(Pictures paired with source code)
Content starts
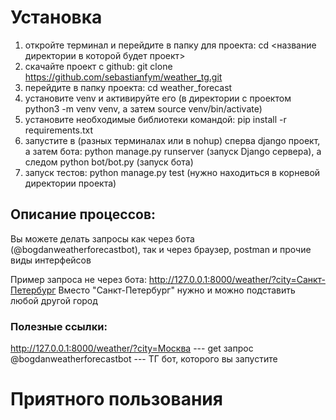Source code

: # Установка
1. откройте терминал и перейдите в папку для проекта: cd <название директории в которой будет проект>
2. скачайте проект с github: git clone https://github.com/sebastianfym/weather_tg.git
3. перейдите в папку проекта: cd weather_forecast
4. установите venv и активируйте его (в директории с проектом python3 -m venv venv, а затем source venv/bin/activate)
5. установите необходимые библиотеки командой: pip install -r requirements.txt
6. запустите в (разных терминалах или в nohup) сперва django проект, а затем бота:
   python manage.py runserver (запуск Django сервера), а следом python bot/bot.py (запуск бота)
7. запуск тестов: python manage.py test (нужно находиться в корневой директории проекта)

## Описание процессов:
Вы можете делать запросы как через бота (@bogdanweatherforecastbot), так и через браузер, postman и прочие виды интерфейсов

Пример запроса не через бота: http://127.0.0.1:8000/weather/?city=Санкт-Петербург
Вместо "Санкт-Петербург" нужно и можно подставить любой другой город


### Полезные ссылки:
http://127.0.0.1:8000/weather/?city=Москва --- get запрос 
@bogdanweatherforecastbot --- ТГ бот, которого вы запустите
# Приятного пользования

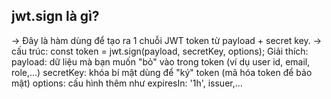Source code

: ## jwt.sign là gì? ##
->  Đây là hàm dùng để tạo ra 1 chuỗi JWT token từ payload + secret key.
-> cấu trúc: const token = jwt.sign(payload, secretKey, options);
Giải thích:
payload: dữ liệu mà bạn muốn "bỏ" vào trong token (ví dụ user id, email, role,...)
secretKey: khóa bí mật dùng để "ký" token (mã hóa token để bảo mật)
options: cấu hình thêm như expiresIn: '1h', issuer,...
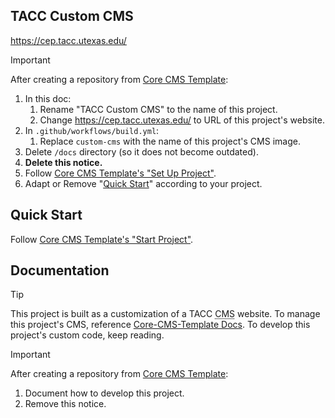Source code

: ## TACC Custom CMS

https://cep.tacc.utexas.edu/

> [!IMPORTANT]
> After creating a repository from [Core CMS Template]:
>
> 1. In this doc:
>    1. Rename "TACC Custom CMS" to the name of this project.
>    2. Change https://cep.tacc.utexas.edu/ to URL of this project's website.
> 2. In `.github/workflows/build.yml`:
>    1. Replace `custom-cms` with the name of this project's CMS image.
> 4. Delete `/docs` directory (so it does not become outdated).
> 5. **Delete this notice.**
> 6. Follow [Core CMS Template's "Set Up Project"][core-cms-template-setup].
> 7. Adapt or Remove "[Quick Start](#quick-start)" according to your project.

## Quick Start

Follow [Core CMS Template's "Start Project"][core-cms-template-start].

## Documentation

> [!TIP]
> This project is built as a customization of a TACC <abbr title="Content Management System">CMS</abbr> website. To manage this project's CMS, reference [Core-CMS-Template Docs][core-cms-template-docs]. To develop this project's custom code, keep reading.

> [!IMPORTANT]
> After creating a repository from [Core CMS Template]:
>
> 1. Document how to develop this project.
> 2. Remove this notice.


<!-- Link Aliases -->

[Core CMS]: https://github.com/TACC/Core-CMS
[Core CMS Template]: https://github.com/TACC/Core-CMS-Template
[Core Portal Deployments]: https://github.com/TACC/Core-Portal-Deployments

[core-cms-template-setup]: https://github.com/TACC/Core-CMS-Template/blob/v0.1.3/docs/create-project.md#set-up-project
[core-cms-template-start]: https://github.com/TACC/Core-CMS-Template/blob/v0.1.3/docs/start-project.md#start-project
[core-cms-template-docs]: https://github.com/TACC/Core-CMS-Template/blob/v0.1.3/docs/README.md#tacc-custom-cms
Content ends
Task statement:
Pictures are to be left out when the entries above are repeated exactly.

Response to the exercise:
Source code

: # Установка
1. откройте терминал и перейдите в папку для проекта: cd <название директории в которой будет проект>
2. скачайте проект с github: git clone https://github.com/sebastianfym/weather_tg.git
3. перейдите в папку проекта: cd weather_forecast
4. установите venv и активируйте его (в директории с проектом python3 -m venv venv, а затем source venv/bin/activate)
5. установите необходимые библиотеки командой: pip install -r requirements.txt
6. запустите в (разных терминалах или в nohup) сперва django проект, а затем бота:
   python manage.py runserver (запуск Django сервера), а следом python bot/bot.py (запуск бота)
7. запуск тестов: python manage.py test (нужно находиться в корневой директории проекта)

## Описание процессов:
Вы можете делать запросы как через бота (@bogdanweatherforecastbot), так и через браузер, postman и прочие виды интерфейсов

Пример запроса не через бота: http://127.0.0.1:8000/weather/?city=Санкт-Петербург
Вместо "Санкт-Петербург" нужно и можно подставить любой другой город


### Полезные ссылки:
http://127.0.0.1:8000/weather/?city=Москва --- get запрос 
@bogdanweatherforecastbot --- ТГ бот, которого вы запустите
# Приятного пользования

Source code

: ## jwt.sign là gì? ##
->  Đây là hàm dùng để tạo ra 1 chuỗi JWT token từ payload + secret key.
-> cấu trúc: const token = jwt.sign(payload, secretKey, options);
Giải thích:
payload: dữ liệu mà bạn muốn "bỏ" vào trong token (ví dụ user id, email, role,...)
secretKey: khóa bí mật dùng để "ký" token (mã hóa token để bảo mật)
options: cấu hình thêm như expiresIn: '1h', issuer,...
Source code

: ## TACC Custom CMS

https://cep.tacc.utexas.edu/

> [!IMPORTANT]
> After creating a repository from [Core CMS Template]:
>
> 1. In this doc:
>    1. Rename "TACC Custom CMS" to the name of this project.
>    2. Change https://cep.tacc.utexas.edu/ to URL of this project's website.
> 2. In `.github/workflows/build.yml`:
>    1. Replace `custom-cms` with the name of this project's CMS image.
> 4. Delete `/docs` directory (so it does not become outdated).
> 5. **Delete this notice.**
> 6. Follow [Core CMS Template's "Set Up Project"][core-cms-template-setup].
> 7. Adapt or Remove "[Quick Start](#quick-start)" according to your project.

## Quick Start

Follow [Core CMS Template's "Start Project"][core-cms-template-start].

## Documentation

> [!TIP]
> This project is built as a customization of a TACC <abbr title="Content Management System">CMS</abbr> website. To manage this project's CMS, reference [Core-CMS-Template Docs][core-cms-template-docs]. To develop this project's custom code, keep reading.

> [!IMPORTANT]
> After creating a repository from [Core CMS Template]:
>
> 1. Document how to develop this project.
> 2. Remove this notice.


<!-- Link Aliases -->

[Core CMS]: https://github.com/TACC/Core-CMS
[Core CMS Template]: https://github.com/TACC/Core-CMS-Template
[Core Portal Deployments]: https://github.com/TACC/Core-Portal-Deployments

[core-cms-template-setup]: https://github.com/TACC/Core-CMS-Template/blob/v0.1.3/docs/create-project.md#set-up-project
[core-cms-template-start]: https://github.com/TACC/Core-CMS-Template/blob/v0.1.3/docs/start-project.md#start-project
[core-cms-template-docs]: https://github.com/TACC/Core-CMS-Template/blob/v0.1.3/docs/README.md#tacc-custom-cms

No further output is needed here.